Pak Jerome menjadi manajer ku sejak aku kelas 1 SMP. Beliau adalah kenalan ayahku. Karier ku sebagai artis tak secemerlang ini sebelumnya, tapi semenjak Pak Jerome menangani aku banyak tawaran mulai berdatangan, karierku mulai naik dan penghargaan demi penghargaan aku dapatkan.

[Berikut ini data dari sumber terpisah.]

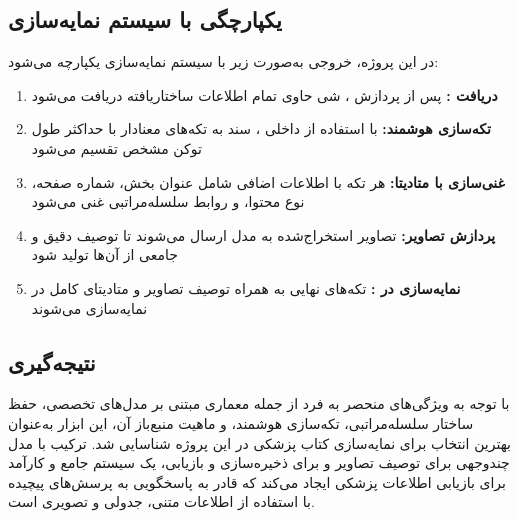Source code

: \newpage

\subsection{یکپارچگی با سیستم نمایه‌سازی}
در این پروژه، خروجی  به‌صورت زیر با سیستم نمایه‌سازی یکپارچه می‌شود:

\begin{enumerate}
    \item \textbf{دریافت :} پس از پردازش ، شی  حاوی تمام اطلاعات ساختاریافته دریافت می‌شود
    
    \item \textbf{تکه‌سازی هوشمند:} با استفاده از  داخلی ، سند به تکه‌های معنادار با حداکثر طول توکن مشخص تقسیم می‌شود
    
    \item \textbf{غنی‌سازی با متادیتا:} هر تکه با اطلاعات اضافی شامل عنوان بخش، شماره صفحه، نوع محتوا، و روابط سلسله‌مراتبی غنی می‌شود
    
    \item \textbf{پردازش تصاویر:} تصاویر استخراج‌شده به مدل  ارسال می‌شوند تا توصیف دقیق و جامعی از آن‌ها تولید شود
    
    \item \textbf{نمایه‌سازی در :} تکه‌های نهایی به همراه توصیف تصاویر و متادیتای کامل در  نمایه‌سازی می‌شوند
\end{enumerate}

\subsection{نتیجه‌گیری}
با توجه به ویژگی‌های منحصر به فرد  از جمله معماری مبتنی بر مدل‌های تخصصی، حفظ ساختار سلسله‌مراتبی، تکه‌سازی هوشمند، و ماهیت منبع‌باز آن، این ابزار به‌عنوان بهترین انتخاب برای نمایه‌سازی کتاب پزشکی در این پروژه شناسایی شد. ترکیب  با مدل چندوجهی  برای توصیف تصاویر و  برای ذخیره‌سازی و بازیابی، یک سیستم جامع و کارآمد برای بازیابی اطلاعات پزشکی ایجاد می‌کند که قادر به پاسخگویی به پرسش‌های پیچیده با استفاده از اطلاعات متنی، جدولی و تصویری است.
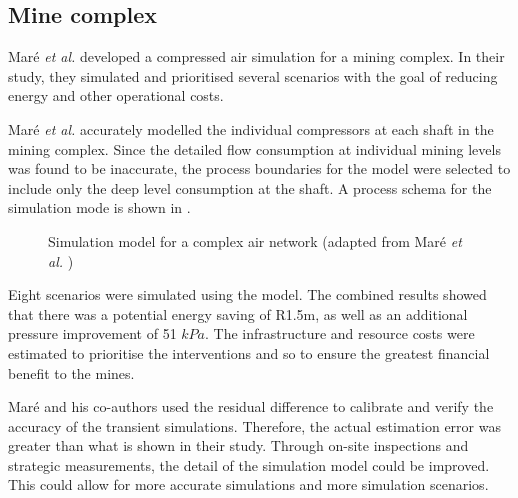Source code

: \subsection{Mine complex}
Maré \textit{et al.} \cite{Mare2017Evaluating} developed a compressed air simulation for a mining complex. In their study, they simulated and prioritised several scenarios with the goal of reducing energy and other operational costs. 
\par
 Maré \textit{et al.} accurately modelled the individual compressors at each shaft in the mining complex. Since the detailed flow consumption at individual mining levels was found to be inaccurate, the process boundaries for the model were selected to include only the deep level consumption at the shaft. A process schema for the simulation mode is shown in .
 
 \begin{figure}[!htbp]
 	\centering
 	\caption[Simulation model for a complex air network]{Simulation model for a complex air network (adapted from Maré \textit{et al.} \cite{Mare2017Evaluating})}
 	\label{fig:Mare model}
 \end{figure}
\par 
 Eight scenarios were simulated using the model. The combined results showed that there was a potential energy saving of R1.5m, as well as an additional pressure improvement of 51 $kPa$. The infrastructure and resource costs were estimated to prioritise the interventions and so to ensure the greatest financial benefit to the mines.	
\par
	Maré and his co-authors used the residual difference to calibrate and verify the accuracy of the transient simulations. Therefore, the actual estimation error was greater than what is shown in their study. Through on-site inspections and strategic measurements, the detail of the simulation model could be improved. This could allow for more accurate simulations and more simulation scenarios.
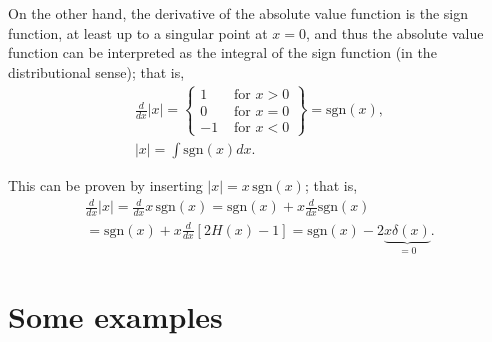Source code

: On the other hand, the derivative of the absolute value function is the sign function, at least up to a singular point at $x=0$,
and thus the absolute value function can be interpreted as the integral of the sign function (in the distributional sense);
that is,
\begin{equation}
\begin{split}
\frac{d }{dx} \left|x\right| =
\left\{
\begin{array}{rl}
1&\textrm{ for } x > 0\\
0&\textrm{ for } x = 0\\
-1&\textrm{ for } x < 0
\end{array}
\right\}
=
\textrm{sgn} (x)
,\\
\left|x\right| =  \int \textrm{sgn} (x) dx.
\end{split}
 \end{equation}

{\color{OliveGreen}
\bproof
This can  be proven by inserting
$\left|x\right|  =  {x}\, \textrm{sgn} (x)$; that is,
\begin{equation}
\begin{split}
\frac{d }{dx}  \left|x\right|
=
\frac{d }{dx}x\,\textrm{sgn} (x)
=
\textrm{sgn} (x)  + x\frac{d}{dx} \textrm{sgn} (x)
\\
=
\textrm{sgn} (x)  + x\frac{d }{dx}\left[2H(x)-1\right]
=
\textrm{sgn} (x) - 2\underbrace{x\delta(x)}_{=0}.
\end{split}
 \end{equation}

\eproof
}



\section{Some examples}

Aku bersyukur bisa mendapatkan apa yang aku miliki sekarang, hanya saja terkadang aturan Pak Jerome terlalu mengekangku. Aku tak bisa makan mie instan kesukaanku, tak boleh menonton film favoritku di bioskop, harus mempunyai penampilan yang sempurna setiap waktu, yang terkadang membuatku sangat kelelahan. Walaupun tak bisa dipungkiri kalau aku tak akan bisa sesukses sekarang tanpa campur tangan Pak Jerome.
---
Setelah selesai sarapan Pak Jerome sendiri yang mengantarkan aku ke sekolah. Keluargaku punya supir sendiri, tapi Pak Jerome ingin memastikan kalau aku bersikap seperti yang dia mau setidaknya sampai aku masuk gerbang sekolah.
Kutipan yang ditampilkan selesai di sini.